An der Wall Street gibt es ein bekanntes Sprichwort: „Lege deine Eier in einen Korb – und dann pass gut auf den Korb auf“. Der Mann, der dies als Erster sagte, war vermutlich kein Verfechter der Diversifikation, denn es ist bekanntlich viel einfacher, auf einen oder zwei Körbe aufzupassen, als auf ein Dutzend. Wenn ein Fuchs auftaucht, der deine Eier stehlen will, kann man es mit ihm aufnehmen, ohne dabei wild im Kreis herumspringen zu müssen.
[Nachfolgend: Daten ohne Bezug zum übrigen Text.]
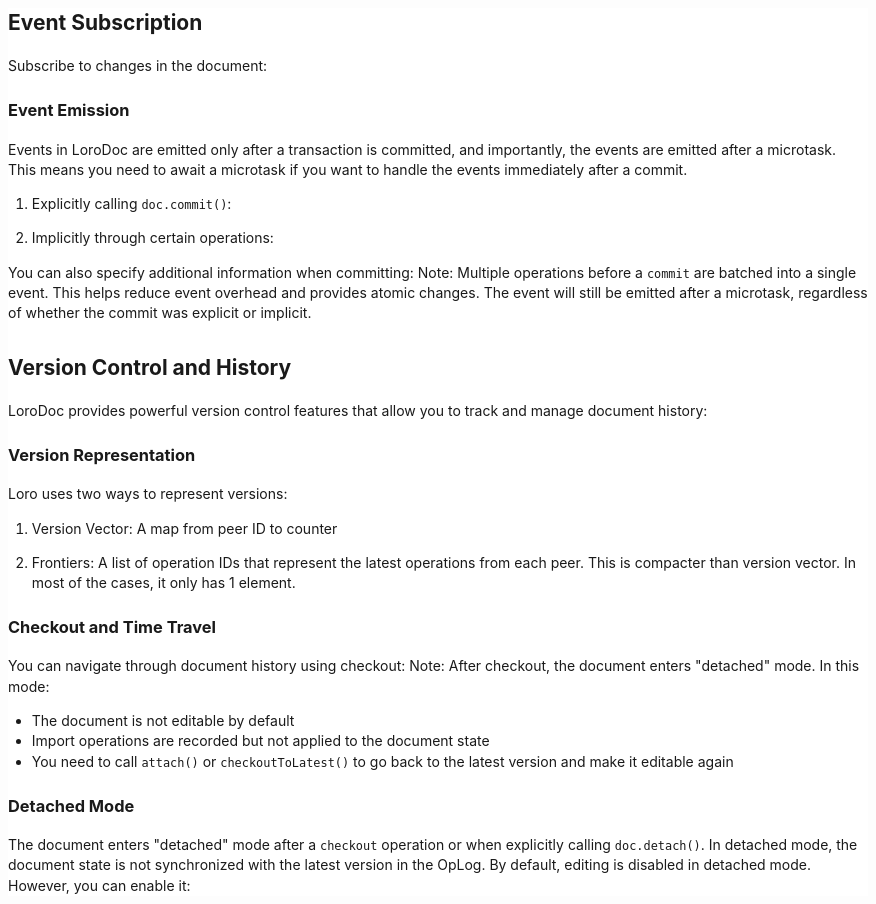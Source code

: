 ## Event Subscription


Subscribe to changes in the document:


### Event Emission


Events in LoroDoc are emitted only after a transaction is committed, and importantly, the events are emitted after a microtask. This means you need to await a microtask if you want to handle the events immediately after a commit.

1.  Explicitly calling `doc.commit()`:

2.  Implicitly through certain operations:

You can also specify additional information when committing:
Note: Multiple operations before a `commit` are batched into a single event. This helps reduce event overhead and provides atomic changes. The event will still be emitted after a microtask, regardless of whether the commit was explicit or implicit.


## Version Control and History


LoroDoc provides powerful version control features that allow you to track and manage document history:


### Version Representation


Loro uses two ways to represent versions:

1.  Version Vector: A map from peer ID to counter

2.  Frontiers: A list of operation IDs that represent the latest operations from each peer. This is compacter than version vector. In most of the cases, it only has 1 element.


### Checkout and Time Travel


You can navigate through document history using checkout:
Note: After checkout, the document enters "detached" mode. In this mode:

-   The document is not editable by default
-   Import operations are recorded but not applied to the document state
-   You need to call `attach()` or `checkoutToLatest()` to go back to the latest version and make it editable again


### Detached Mode


The document enters "detached" mode after a `checkout` operation or when explicitly calling `doc.detach()`. In detached mode, the document state is not synchronized with the latest version in the OpLog.
By default, editing is disabled in detached mode. However, you can enable it:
Sicher gibt es noch weitere Punkte, die gegen diese Art von Spekulations- und Investmentphilsophie sprechen – die Aufzählung ist vermutlich nicht erschöpfend und leitet daher keinen Anspruch auf Vollständigkeit ab.

Zusammenfassend will ich Folgendes festhalten:

An der Börse ist man gezwungen Geld zu riskieren. Das ist eine Tatsache, derer man sich bewusst sein muss. Und wer dies nicht wahrhaben kann oder will, hat in diesem „Haifischbecken“ nichts verloren! Man darf keine Angst davor haben, kleinere Blessuren davonzutragen. Die Risiken, mit denen man es bei bedachter Vorgehensweise im Regelfall zu tun hat, sind nicht unerträglich hoch.

Wenn man sich diesem Risiko stellt, nutzt man die einzige realistische Chance, jemals aus der Masse der wenig erfolgreichen Händler herauszutreten. Der Preis, den man für diese einzigartige Möglichkeit bezahlt, besteht in einem Zustand der „Besorgnis“. Aber diese Besorgnis ist nicht die Krankheit, für die die moderne Psychologie sie hält und uns einzureden versucht. Sie ist die Würze des Lebens! Wenn man sich erst einmal daran gewöhnt hat, wird man sie genießen.